I think I’m drawing the conclusion that a society of educated people is the most conducive to the living of life. But it depends on what kind of education and who’s calling the shots?

So Change in my opinion is still an illusion, a carrot drawing us ever farther forward. We seem to be embracing ‘change’ because people out there say ‘change’ is good. Where is the thoughts about is change really necessary? Who does it benefit? What if we don’t want change? What if we think the current situation is perfectly fine and we think change will be negative? What consequences will multiple future changes have upon us? Won’t it just solidify this corporate world in which we live in today? Were the people 10 changes back really that bad? Did I mention chandge involves the exahange of a lot of money through a few peoples hands?

I don’t think I want the corporatists change.
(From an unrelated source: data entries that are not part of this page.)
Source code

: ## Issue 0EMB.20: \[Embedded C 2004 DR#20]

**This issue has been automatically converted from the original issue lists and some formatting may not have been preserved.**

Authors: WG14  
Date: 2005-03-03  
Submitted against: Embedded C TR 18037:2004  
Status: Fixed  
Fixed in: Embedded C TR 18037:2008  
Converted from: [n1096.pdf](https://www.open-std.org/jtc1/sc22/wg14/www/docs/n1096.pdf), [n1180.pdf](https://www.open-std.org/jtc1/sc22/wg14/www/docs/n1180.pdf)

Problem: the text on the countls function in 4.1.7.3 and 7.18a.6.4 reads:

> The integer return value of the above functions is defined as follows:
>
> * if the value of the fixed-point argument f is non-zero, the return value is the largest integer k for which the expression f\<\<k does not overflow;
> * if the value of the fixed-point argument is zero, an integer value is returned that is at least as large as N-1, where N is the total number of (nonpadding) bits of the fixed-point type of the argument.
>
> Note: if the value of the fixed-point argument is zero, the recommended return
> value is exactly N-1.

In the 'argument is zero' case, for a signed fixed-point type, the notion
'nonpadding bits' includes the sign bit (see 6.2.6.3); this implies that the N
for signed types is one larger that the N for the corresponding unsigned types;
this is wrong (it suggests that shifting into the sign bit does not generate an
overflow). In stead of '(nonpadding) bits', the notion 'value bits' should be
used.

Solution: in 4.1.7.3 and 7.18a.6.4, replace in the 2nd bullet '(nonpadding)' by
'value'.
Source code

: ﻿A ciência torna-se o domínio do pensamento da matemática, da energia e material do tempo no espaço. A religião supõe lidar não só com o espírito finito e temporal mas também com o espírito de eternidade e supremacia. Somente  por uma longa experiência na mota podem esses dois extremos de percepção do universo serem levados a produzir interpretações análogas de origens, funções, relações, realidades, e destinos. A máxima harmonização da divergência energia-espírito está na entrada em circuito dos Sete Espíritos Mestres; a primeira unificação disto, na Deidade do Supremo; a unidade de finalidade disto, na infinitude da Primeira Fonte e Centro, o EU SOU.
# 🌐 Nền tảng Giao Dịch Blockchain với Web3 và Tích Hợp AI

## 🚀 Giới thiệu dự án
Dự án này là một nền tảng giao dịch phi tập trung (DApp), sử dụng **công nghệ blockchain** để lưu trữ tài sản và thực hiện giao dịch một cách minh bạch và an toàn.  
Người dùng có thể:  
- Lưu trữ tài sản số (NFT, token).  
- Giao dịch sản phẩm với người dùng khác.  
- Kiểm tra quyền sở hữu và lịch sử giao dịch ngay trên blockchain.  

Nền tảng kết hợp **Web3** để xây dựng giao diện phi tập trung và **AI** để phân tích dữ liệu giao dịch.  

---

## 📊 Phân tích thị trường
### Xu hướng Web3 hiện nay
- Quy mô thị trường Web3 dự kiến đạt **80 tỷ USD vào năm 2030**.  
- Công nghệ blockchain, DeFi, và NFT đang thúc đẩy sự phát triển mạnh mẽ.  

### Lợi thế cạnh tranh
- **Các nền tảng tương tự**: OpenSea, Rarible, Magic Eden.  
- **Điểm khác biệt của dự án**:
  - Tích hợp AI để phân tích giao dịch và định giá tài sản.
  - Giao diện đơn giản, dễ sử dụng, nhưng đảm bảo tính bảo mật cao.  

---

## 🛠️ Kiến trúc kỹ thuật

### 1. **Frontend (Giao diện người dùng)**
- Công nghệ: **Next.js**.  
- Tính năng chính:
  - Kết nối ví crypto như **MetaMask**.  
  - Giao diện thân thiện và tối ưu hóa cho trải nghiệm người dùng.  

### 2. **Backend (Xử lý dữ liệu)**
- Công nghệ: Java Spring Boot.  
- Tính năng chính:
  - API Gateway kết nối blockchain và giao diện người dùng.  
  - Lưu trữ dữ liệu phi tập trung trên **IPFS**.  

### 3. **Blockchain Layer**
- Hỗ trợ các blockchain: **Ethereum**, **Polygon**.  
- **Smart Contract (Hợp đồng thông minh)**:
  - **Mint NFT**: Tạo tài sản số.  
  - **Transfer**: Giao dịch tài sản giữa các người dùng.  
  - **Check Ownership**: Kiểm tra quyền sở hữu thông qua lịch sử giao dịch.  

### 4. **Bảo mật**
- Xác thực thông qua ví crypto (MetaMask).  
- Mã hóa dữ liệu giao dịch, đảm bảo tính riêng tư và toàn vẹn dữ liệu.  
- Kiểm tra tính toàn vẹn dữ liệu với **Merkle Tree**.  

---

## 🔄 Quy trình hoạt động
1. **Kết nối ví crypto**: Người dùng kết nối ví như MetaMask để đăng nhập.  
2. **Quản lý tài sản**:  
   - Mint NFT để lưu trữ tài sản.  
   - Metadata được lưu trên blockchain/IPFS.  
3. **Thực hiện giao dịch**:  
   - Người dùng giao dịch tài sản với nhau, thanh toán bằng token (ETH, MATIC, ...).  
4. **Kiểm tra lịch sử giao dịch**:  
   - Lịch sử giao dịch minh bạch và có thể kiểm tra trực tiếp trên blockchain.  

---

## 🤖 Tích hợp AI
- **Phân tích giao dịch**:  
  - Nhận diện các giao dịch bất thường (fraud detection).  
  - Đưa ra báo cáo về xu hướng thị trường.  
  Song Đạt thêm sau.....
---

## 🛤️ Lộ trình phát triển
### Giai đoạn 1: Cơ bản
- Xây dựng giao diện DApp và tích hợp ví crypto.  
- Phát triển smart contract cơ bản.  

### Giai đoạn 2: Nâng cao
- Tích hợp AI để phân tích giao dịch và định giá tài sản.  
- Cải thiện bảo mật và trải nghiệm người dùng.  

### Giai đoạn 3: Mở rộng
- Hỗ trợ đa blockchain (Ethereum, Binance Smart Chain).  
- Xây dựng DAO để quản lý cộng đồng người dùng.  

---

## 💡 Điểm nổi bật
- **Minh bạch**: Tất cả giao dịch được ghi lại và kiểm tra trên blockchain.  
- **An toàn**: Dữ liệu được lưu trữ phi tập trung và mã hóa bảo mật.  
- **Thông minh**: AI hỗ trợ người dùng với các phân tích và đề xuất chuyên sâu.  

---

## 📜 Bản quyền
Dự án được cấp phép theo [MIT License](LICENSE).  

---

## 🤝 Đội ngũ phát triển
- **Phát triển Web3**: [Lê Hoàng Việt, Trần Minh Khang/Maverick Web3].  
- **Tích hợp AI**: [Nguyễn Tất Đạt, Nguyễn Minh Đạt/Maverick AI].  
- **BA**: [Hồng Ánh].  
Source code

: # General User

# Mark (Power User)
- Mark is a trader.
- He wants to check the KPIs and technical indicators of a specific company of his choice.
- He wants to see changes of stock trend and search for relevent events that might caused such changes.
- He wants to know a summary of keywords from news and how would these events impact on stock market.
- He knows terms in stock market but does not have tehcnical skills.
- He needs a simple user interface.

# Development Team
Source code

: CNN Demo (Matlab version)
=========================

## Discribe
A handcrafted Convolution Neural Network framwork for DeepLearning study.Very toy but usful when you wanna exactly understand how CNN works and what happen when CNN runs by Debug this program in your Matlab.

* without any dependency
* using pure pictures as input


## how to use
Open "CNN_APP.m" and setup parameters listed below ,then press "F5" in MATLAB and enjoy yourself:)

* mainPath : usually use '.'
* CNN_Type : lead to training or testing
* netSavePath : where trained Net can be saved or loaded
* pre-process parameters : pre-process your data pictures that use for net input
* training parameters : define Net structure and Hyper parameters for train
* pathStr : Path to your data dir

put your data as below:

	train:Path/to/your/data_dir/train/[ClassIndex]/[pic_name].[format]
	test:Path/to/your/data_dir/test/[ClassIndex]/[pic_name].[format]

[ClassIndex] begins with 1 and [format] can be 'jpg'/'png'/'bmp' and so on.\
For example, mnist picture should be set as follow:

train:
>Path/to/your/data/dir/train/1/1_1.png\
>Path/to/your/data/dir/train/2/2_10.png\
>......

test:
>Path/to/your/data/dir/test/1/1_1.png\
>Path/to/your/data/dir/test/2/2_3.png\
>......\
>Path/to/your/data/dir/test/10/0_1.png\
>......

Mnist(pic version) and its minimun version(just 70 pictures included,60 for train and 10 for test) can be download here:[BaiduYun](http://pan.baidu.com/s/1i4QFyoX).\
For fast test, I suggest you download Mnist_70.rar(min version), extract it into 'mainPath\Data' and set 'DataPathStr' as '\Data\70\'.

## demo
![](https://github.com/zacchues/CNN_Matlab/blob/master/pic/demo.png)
* On longish Q&A/comments: that some audiences (and moderators) get annoyed at long Q’s coming from the floor, actually annoyed me! i.e. I sometimes getm annoyed at the fact they get annoyed. They rarely get annoyed when trivial off topic questions are made, but more over, sometimes a question/point needs some background. At the Criminalise War conference in Oct 2009 a speaker who was the head of some press organisation expressed regret at  how he followed the mainstream media view on Iraq – pre invasion. This really annoyed me! I got up and mentioned the signs that bLiar and co were talking rubbish were actually there. I mentioned something pretty close to:

“After the first war against Iraq, BBC journalists were expressing their mistake of following the govt line too much, and they did exactly the same thing with this war- they didn’t learn from their lesson. Scott Ritter the UN weapons inspector who had in effect had validated that Iraq had been disarmed but there were a few missiles unaccounted for. He was told by his superiors that no matter what he did, those missiles would never be found, in other words, they were deliberately reserving an excuse to attack Iraq by. Also, when Colin Powell held up that vial of anthrax which was probably sugar and showed cartoon’s as ‘proof’ that Iraq had a biological weapons program, I was waiting for the media to challence what they wwere saying.”

At that point the moderator stupidly tried to ‘hurry’ me and asked me to get to my question. I say stupidly because it it was a stupid act on his part. I was providing proof to what I was saying and it was highly relevant to what the speaker had just talked about – just that it showed what the speaker was saying wasn’t that legitimate. I was giving a damning display of the fawning media and that they had no excuse to portray their ‘mistake’ in innocence.

I then concluded the question and the speaker skipped over the substantive points I put before him.